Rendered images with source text
§
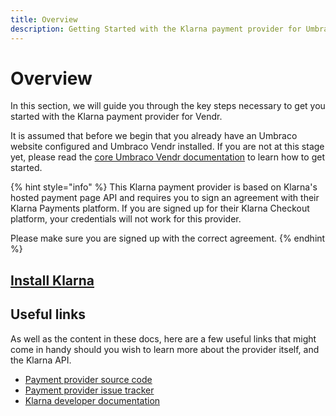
 ```yaml
---
title: Overview
description: Getting Started with the Klarna payment provider for Umbraco Vendr.
---
```


# Overview

In this section, we will guide you through the key steps necessary to get you started with the Klarna payment provider for Vendr.

It is assumed that before we begin that you already have an Umbraco website configured and Umbraco Vendr installed. If you are not at this stage yet, please read the [core Umbraco Vendr documentation](http://localhost:5000/o/vHdmkfI8smZW50A5yIZD/s/s0xvC9Moj5Pqo3KonmTs/) to learn how to get started.

{% hint style="info" %}
This Klarna payment provider is based on Klarna's hosted payment page API and requires you to sign an agreement with their Klarna Payments platform. If you are signed up for their Klarna Checkout platform, your credentials will not work for this provider.

Please make sure you are signed up with the correct agreement.
{% endhint %}

## [Install Klarna](../install-payment-providers.md)

## Useful links

As well as the content in these docs, here are a few useful links that might come in handy should you wish to learn more about the provider itself, and the Klarna API.

* [Payment provider source code](https://github.com/vendrhub/vendr-payment-provider-klarna)
* [Payment provider issue tracker](https://github.com/vendrhub/vendr-payment-provider-klarna/issues)
* [Klarna developer documentation](https://developers.klarna.com/)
§
I'd like the lines above from the one with "Please make sure" up to and including the one with "## Useful links" copied exactly, with no other lines.

▶ Solved exercise:
Please make sure you are signed up with the correct agreement.
{% endhint %}

## [Install Klarna](../install-payment-providers.md)

## Useful links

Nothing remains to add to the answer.